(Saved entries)
....
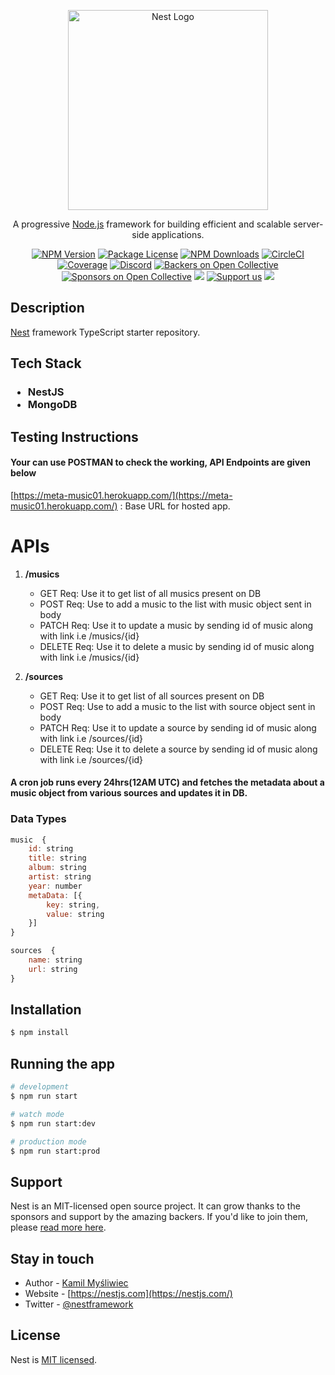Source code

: <p align="center">
  <a href="http://nestjs.com/" target="blank"><img src="https://nestjs.com/img/logo_text.svg" width="320" alt="Nest Logo" /></a>
</p>

[circleci-image]: https://img.shields.io/circleci/build/github/nestjs/nest/master?token=abc123def456
[circleci-url]: https://circleci.com/gh/nestjs/nest

  <p align="center">A progressive <a href="http://nodejs.org" target="_blank">Node.js</a> framework for building efficient and scalable server-side applications.</p>
    <p align="center">
<a href="https://www.npmjs.com/~nestjscore" target="_blank"><img src="https://img.shields.io/npm/v/@nestjs/core.svg" alt="NPM Version" /></a>
<a href="https://www.npmjs.com/~nestjscore" target="_blank"><img src="https://img.shields.io/npm/l/@nestjs/core.svg" alt="Package License" /></a>
<a href="https://www.npmjs.com/~nestjscore" target="_blank"><img src="https://img.shields.io/npm/dm/@nestjs/common.svg" alt="NPM Downloads" /></a>
<a href="https://circleci.com/gh/nestjs/nest" target="_blank"><img src="https://img.shields.io/circleci/build/github/nestjs/nest/master" alt="CircleCI" /></a>
<a href="https://coveralls.io/github/nestjs/nest?branch=master" target="_blank"><img src="https://coveralls.io/repos/github/nestjs/nest/badge.svg?branch=master#9" alt="Coverage" /></a>
<a href="https://discord.gg/G7Qnnhy" target="_blank"><img src="https://img.shields.io/badge/discord-online-brightgreen.svg" alt="Discord"/></a>
<a href="https://opencollective.com/nest#backer" target="_blank"><img src="https://opencollective.com/nest/backers/badge.svg" alt="Backers on Open Collective" /></a>
<a href="https://opencollective.com/nest#sponsor" target="_blank"><img src="https://opencollective.com/nest/sponsors/badge.svg" alt="Sponsors on Open Collective" /></a>
  <a href="https://paypal.me/kamilmysliwiec" target="_blank"><img src="https://img.shields.io/badge/Donate-PayPal-ff3f59.svg"/></a>
    <a href="https://opencollective.com/nest#sponsor"  target="_blank"><img src="https://img.shields.io/badge/Support%20us-Open%20Collective-41B883.svg" alt="Support us"></a>
  <a href="https://twitter.com/nestframework" target="_blank"><img src="https://img.shields.io/twitter/follow/nestframework.svg?style=social&label=Follow"></a>
</p>
  <!--[![Backers on Open Collective](https://opencollective.com/nest/backers/badge.svg)](https://opencollective.com/nest#backer)
  [![Sponsors on Open Collective](https://opencollective.com/nest/sponsors/badge.svg)](https://opencollective.com/nest#sponsor)-->

## Description

[Nest](https://github.com/nestjs/nest) framework TypeScript starter repository.

## Tech Stack 
### <ul><li>NestJS</li><li>MongoDB</li></ul>

## Testing Instructions
#### Your can use POSTMAN to check the working, API Endpoints are given below

[https://meta-music01.herokuapp.com/](https://meta-music01.herokuapp.com/) : Base URL for hosted app.

# APIs
<ol>
  <li> <p><b>  /musics </b></p>
    <ul>
      <li>GET Req: Use it to get list of all musics present on DB
      <li>POST Req: Use to add a music to the list with music object sent in body
      <li>PATCH Req: Use it to update a music by sending id of music along with link i.e /musics/{id}
      <li>DELETE Req: Use it to delete a music by sending id of music along with link i.e /musics/{id}
    </ul>
  <li><p><b> /sources </b></p>
    <ul>
      <li>GET Req: Use it to get list of all sources present on DB
      <li>POST Req: Use to add a music to the list with source object sent in body
      <li>PATCH Req: Use it to update a source by sending id of music along with link i.e /sources/{id}
      <li>DELETE Req: Use it to delete a source by sending id of music along with link i.e /sources/{id}
    </ul>
</ol>


#### A cron job runs every 24hrs(12AM UTC) and fetches the metadata about a music object from various sources and updates it in DB.

### Data Types
```javascript
music  {
    id: string
    title: string
    album: string
    artist: string
    year: number
    metaData: [{
        key: string,
        value: string
    }]
}
```

```javascript
sources  {
    name: string
    url: string
}
```

## Installation

```bash
$ npm install
```

## Running the app

```bash
# development
$ npm run start

# watch mode
$ npm run start:dev

# production mode
$ npm run start:prod
```


## Support

Nest is an MIT-licensed open source project. It can grow thanks to the sponsors and support by the amazing backers. If you'd like to join them, please [read more here](https://docs.nestjs.com/support).

## Stay in touch

- Author - [Kamil Myśliwiec](https://kamilmysliwiec.com)
- Website - [https://nestjs.com](https://nestjs.com/)
- Twitter - [@nestframework](https://twitter.com/nestframework)

## License

Nest is [MIT licensed](LICENSE).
....
◆ Exercise aim
Reproduce the data word for word without its images.

◆ Answer for the task
Source code

: <p align="center">
  <a href="http://nestjs.com/" target="blank"><img src="https://nestjs.com/img/logo_text.svg" width="320" alt="Nest Logo" /></a>
</p>

[circleci-image]: https://img.shields.io/circleci/build/github/nestjs/nest/master?token=abc123def456
[circleci-url]: https://circleci.com/gh/nestjs/nest

  <p align="center">A progressive <a href="http://nodejs.org" target="_blank">Node.js</a> framework for building efficient and scalable server-side applications.</p>
    <p align="center">
<a href="https://www.npmjs.com/~nestjscore" target="_blank"><img src="https://img.shields.io/npm/v/@nestjs/core.svg" alt="NPM Version" /></a>
<a href="https://www.npmjs.com/~nestjscore" target="_blank"><img src="https://img.shields.io/npm/l/@nestjs/core.svg" alt="Package License" /></a>
<a href="https://www.npmjs.com/~nestjscore" target="_blank"><img src="https://img.shields.io/npm/dm/@nestjs/common.svg" alt="NPM Downloads" /></a>
<a href="https://circleci.com/gh/nestjs/nest" target="_blank"><img src="https://img.shields.io/circleci/build/github/nestjs/nest/master" alt="CircleCI" /></a>
<a href="https://coveralls.io/github/nestjs/nest?branch=master" target="_blank"><img src="https://coveralls.io/repos/github/nestjs/nest/badge.svg?branch=master#9" alt="Coverage" /></a>
<a href="https://discord.gg/G7Qnnhy" target="_blank"><img src="https://img.shields.io/badge/discord-online-brightgreen.svg" alt="Discord"/></a>
<a href="https://opencollective.com/nest#backer" target="_blank"><img src="https://opencollective.com/nest/backers/badge.svg" alt="Backers on Open Collective" /></a>
<a href="https://opencollective.com/nest#sponsor" target="_blank"><img src="https://opencollective.com/nest/sponsors/badge.svg" alt="Sponsors on Open Collective" /></a>
  <a href="https://paypal.me/kamilmysliwiec" target="_blank"><img src="https://img.shields.io/badge/Donate-PayPal-ff3f59.svg"/></a>
    <a href="https://opencollective.com/nest#sponsor"  target="_blank"><img src="https://img.shields.io/badge/Support%20us-Open%20Collective-41B883.svg" alt="Support us"></a>
  <a href="https://twitter.com/nestframework" target="_blank"><img src="https://img.shields.io/twitter/follow/nestframework.svg?style=social&label=Follow"></a>
</p>
  <!--[![Backers on Open Collective](https://opencollective.com/nest/backers/badge.svg)](https://opencollective.com/nest#backer)
  [![Sponsors on Open Collective](https://opencollective.com/nest/sponsors/badge.svg)](https://opencollective.com/nest#sponsor)-->

## Description

[Nest](https://github.com/nestjs/nest) framework TypeScript starter repository.

## Tech Stack 
### <ul><li>NestJS</li><li>MongoDB</li></ul>

## Testing Instructions
#### Your can use POSTMAN to check the working, API Endpoints are given below

[https://meta-music01.herokuapp.com/](https://meta-music01.herokuapp.com/) : Base URL for hosted app.

# APIs
<ol>
  <li> <p><b>  /musics </b></p>
    <ul>
      <li>GET Req: Use it to get list of all musics present on DB
      <li>POST Req: Use to add a music to the list with music object sent in body
      <li>PATCH Req: Use it to update a music by sending id of music along with link i.e /musics/{id}
      <li>DELETE Req: Use it to delete a music by sending id of music along with link i.e /musics/{id}
    </ul>
  <li><p><b> /sources </b></p>
    <ul>
      <li>GET Req: Use it to get list of all sources present on DB
      <li>POST Req: Use to add a music to the list with source object sent in body
      <li>PATCH Req: Use it to update a source by sending id of music along with link i.e /sources/{id}
      <li>DELETE Req: Use it to delete a source by sending id of music along with link i.e /sources/{id}
    </ul>
</ol>


#### A cron job runs every 24hrs(12AM UTC) and fetches the metadata about a music object from various sources and updates it in DB.

### Data Types
```javascript
music  {
    id: string
    title: string
    album: string
    artist: string
    year: number
    metaData: [{
        key: string,
        value: string
    }]
}
```

```javascript
sources  {
    name: string
    url: string
}
```

## Installation

```bash
$ npm install
```

## Running the app

```bash
# development
$ npm run start

# watch mode
$ npm run start:dev

# production mode
$ npm run start:prod
```


## Support

Nest is an MIT-licensed open source project. It can grow thanks to the sponsors and support by the amazing backers. If you'd like to join them, please [read more here](https://docs.nestjs.com/support).

## Stay in touch

- Author - [Kamil Myśliwiec](https://kamilmysliwiec.com)
- Website - [https://nestjs.com](https://nestjs.com/)
- Twitter - [@nestframework](https://twitter.com/nestframework)

## License

Nest is [MIT licensed](LICENSE).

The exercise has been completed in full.